By Arthur H. Gunther III
ANYWHERE, USA -- It’s back-to-school, and while many cliches can be uttered about that, the fact is this is like spring planting. The renewed hope is there that the new field of fertile, young minds will see germination in gained knowledge, reasoning and a healthy outlook on life. Hope they have fun, too.
Teachers will tell you, and you will recall yourselves that each school year and each collected class is different. The feeling is not last year’s, the classroom is physically apart from others, the mix of students may have been altered and the teacher is probably new to the group.
And the world has changed, and the individual student’s self and environment, too. Likes, dislikes, friends, needs, desires, what has happened over the summer, how the community has morphed, and the state, the nation, the world -- all this bears on the back-to-school moment of any particular year.
This means some students will fare better than others, and some will do very well, others not and probably the majority will be fine. The chemistry of the new school moment will help decide, though free will, as free as it may be, can turn the tide, too.
Nationwide, school budgets continue to be slammed. Inflation in supplies, health care and other benefits, utility charges and the costs of this program or that seems 50 to 100 percent against the recorded U.S. rate (August) of 2 percent. Doing more with less is yet another challenge for teachers, students and parents in this back-to-school moment.

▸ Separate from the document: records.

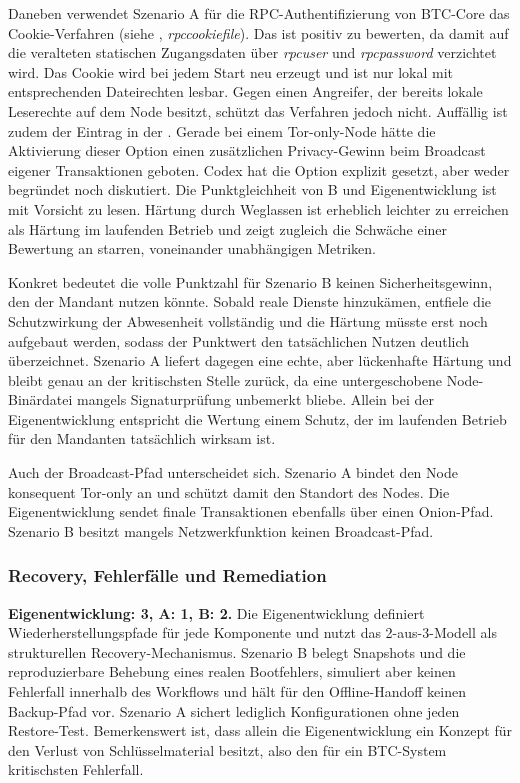 Daneben verwendet Szenario A für die \ac{RPC}-Authentifizierung von \ac{BTC}-Core das Cookie-Verfahren (siehe , \emph{rpccookiefile}). Das ist positiv zu bewerten, da damit auf die veralteten statischen Zugangsdaten über \emph{rpcuser} und \emph{rpcpassword} verzichtet wird. Das Cookie wird bei jedem Start neu erzeugt und ist nur lokal mit entsprechenden
Dateirechten lesbar. Gegen einen Angreifer, der bereits lokale Leserechte auf dem Node besitzt, schützt das Verfahren jedoch nicht.
Auffällig ist zudem der Eintrag  in der . Gerade bei einem Tor-only-Node hätte die Aktivierung dieser Option einen zusätzlichen Privacy-Gewinn beim Broadcast eigener Transaktionen geboten. Codex hat die Option explizit gesetzt, aber weder begründet noch diskutiert.
Die Punktgleichheit von B und Eigenentwicklung ist mit Vorsicht zu lesen. Härtung durch Weglassen ist erheblich leichter zu erreichen als Härtung im laufenden Betrieb und zeigt zugleich die Schwäche einer Bewertung an starren, voneinander unabhängigen Metriken.

Konkret bedeutet die volle Punktzahl für Szenario B keinen Sicherheitsgewinn, den der Mandant nutzen könnte. Sobald reale Dienste hinzukämen, entfiele die Schutzwirkung der Abwesenheit vollständig und die Härtung müsste erst noch aufgebaut werden, sodass der Punktwert den tatsächlichen Nutzen deutlich überzeichnet. Szenario A liefert dagegen eine echte, aber lückenhafte Härtung und bleibt genau an der kritischsten Stelle zurück, da eine untergeschobene Node-Binärdatei mangels Signaturprüfung unbemerkt bliebe. Allein bei der Eigenentwicklung entspricht die Wertung einem Schutz, der im laufenden Betrieb für den Mandanten tatsächlich wirksam ist.

Auch der Broadcast-Pfad unterscheidet sich. 
Szenario A bindet den Node konsequent Tor-only an und schützt damit den Standort des Nodes. Die Eigenentwicklung sendet finale Transaktionen ebenfalls über einen Onion-Pfad.
Szenario B besitzt mangels Netzwerkfunktion keinen Broadcast-Pfad.

\subsubsection{Recovery, Fehlerfälle und Remediation}
\textbf{Eigenentwicklung: 3, A: 1, B: 2.} Die Eigenentwicklung definiert Wiederherstellungspfade für jede Komponente und nutzt das 2-aus-3-Modell als strukturellen Recovery-Mechanismus.
Szenario B belegt Snapshots und die reproduzierbare Behebung eines realen Bootfehlers, simuliert aber keinen Fehlerfall innerhalb des Workflows und hält für den Offline-Handoff keinen Backup-Pfad vor.
Szenario A sichert lediglich Konfigurationen ohne jeden Restore-Test.
Bemerkenswert ist, dass allein die Eigenentwicklung ein Konzept für den Verlust von Schlüsselmaterial besitzt, also den für ein \ac{BTC}-System kritischsten Fehlerfall.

And then there are the tests, the push to have students meet some sort of standard, though those who set them do not seem to agree on what they should be. In-the-trenches teachers will cringe at lost time “teaching to the test” and will wonder why so many non-educators, or those so long out of the classroom, decide on the test. Yes, standards are required, goals must be in place, but the best teaching comes from teacher to student and student to teacher. Too much gets in the way -- parental over-managing, distracting environment at home and in the streets, extra-curricular overload, too hands-on administration. Teachers should be trusted more to teach and given the support to do so.
Good luck to those going to school 2013, particularly the ones just beginning the journey in kindergarten. When you first get ready to sow a field, you till the soil well and then you fertilize. You don’t simply cast seed willy-nilly on hard pack. In this nation of the growing rich, the accumulating poor and the disappearing middle class, not enough attention has been paid to preparing schools and our young for the first years. Will the crop be what the children need, what the nation requires?